Your answer must consist only of the lines from the start of the entries through the line that holds "Utah (permitless carry, at", copied exactly, with no pictures.

BEGIN Material shown

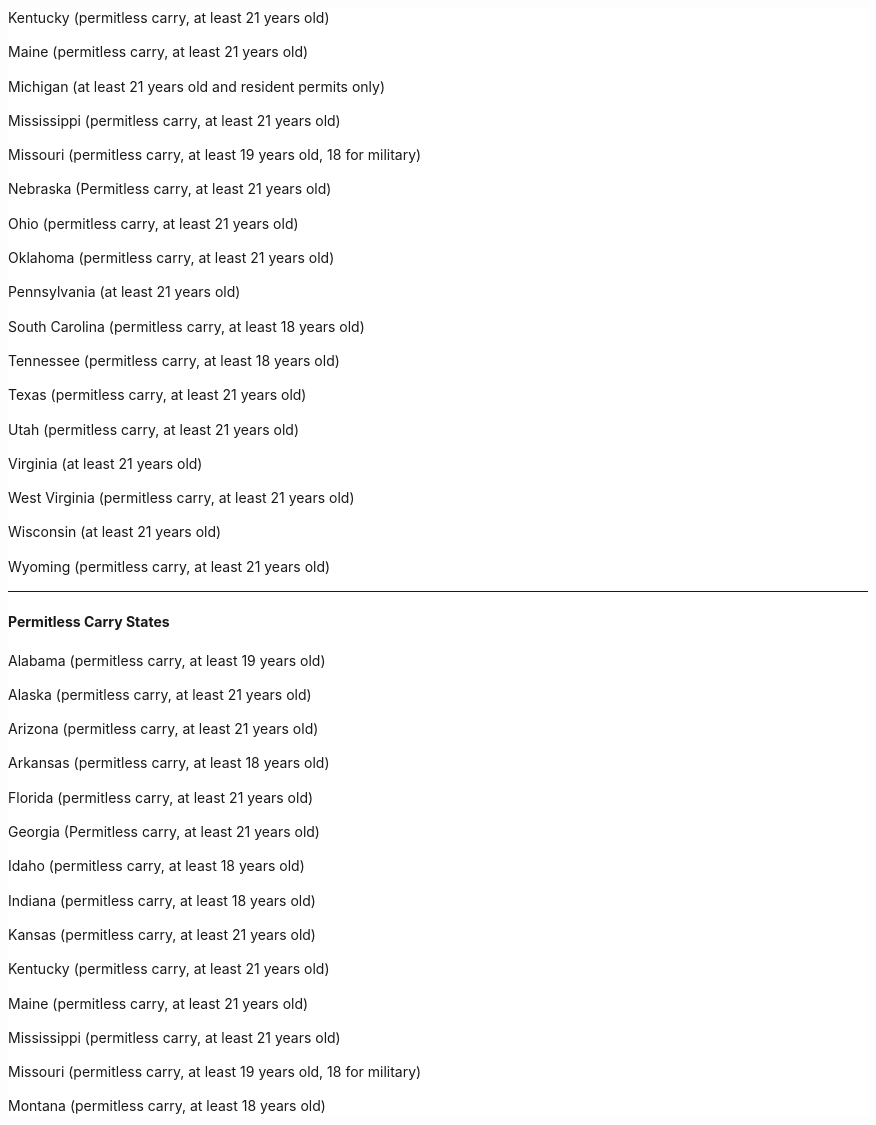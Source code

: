 Kentucky (permitless carry, at least 21 years old)

Maine (permitless carry, at least 21 years old)

Michigan (at least 21 years old and resident permits only)

Mississippi (permitless carry, at least 21 years old)

Missouri (permitless carry, at least 19 years old, 18 for military)

Nebraska (Permitless carry, at least 21 years old)

Ohio (permitless carry, at least 21 years old)

Oklahoma (permitless carry, at least 21 years old)

Pennsylvania (at least 21 years old)

South Carolina (permitless carry, at least 18 years old)

Tennessee (permitless carry, at least 18 years old)

Texas (permitless carry, at least 21 years old)

Utah (permitless carry, at least 21 years old)

Virginia (at least 21 years old)

West Virginia (permitless carry, at least 21 years old)

Wisconsin (at least 21 years old)

Wyoming (permitless carry, at least 21 years old)

* * *

#### Permitless Carry States

Alabama (permitless carry, at least 19 years old)

Alaska (permitless carry, at least 21 years old)

Arizona (permitless carry, at least 21 years old)

Arkansas (permitless carry, at least 18 years old)

Florida (permitless carry, at least 21 years old)

Georgia (Permitless carry, at least 21 years old)

Idaho (permitless carry, at least 18 years old)

Indiana (permitless carry, at least 18 years old)

Kansas (permitless carry, at least 21 years old)

Kentucky (permitless carry, at least 21 years old)

Maine (permitless carry, at least 21 years old)

Mississippi (permitless carry, at least 21 years old)

Missouri (permitless carry, at least 19 years old, 18 for military)

Montana (permitless carry, at least 18 years old)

END Material shown

■ Solution for this exercise ■
Source code

: Kentucky (permitless carry, at least 21 years old)

Maine (permitless carry, at least 21 years old)

Michigan (at least 21 years old and resident permits only)

Mississippi (permitless carry, at least 21 years old)

Missouri (permitless carry, at least 19 years old, 18 for military)

Nebraska (Permitless carry, at least 21 years old)

Ohio (permitless carry, at least 21 years old)

Oklahoma (permitless carry, at least 21 years old)

Pennsylvania (at least 21 years old)

South Carolina (permitless carry, at least 18 years old)

Tennessee (permitless carry, at least 18 years old)

Texas (permitless carry, at least 21 years old)

Utah (permitless carry, at least 21 years old)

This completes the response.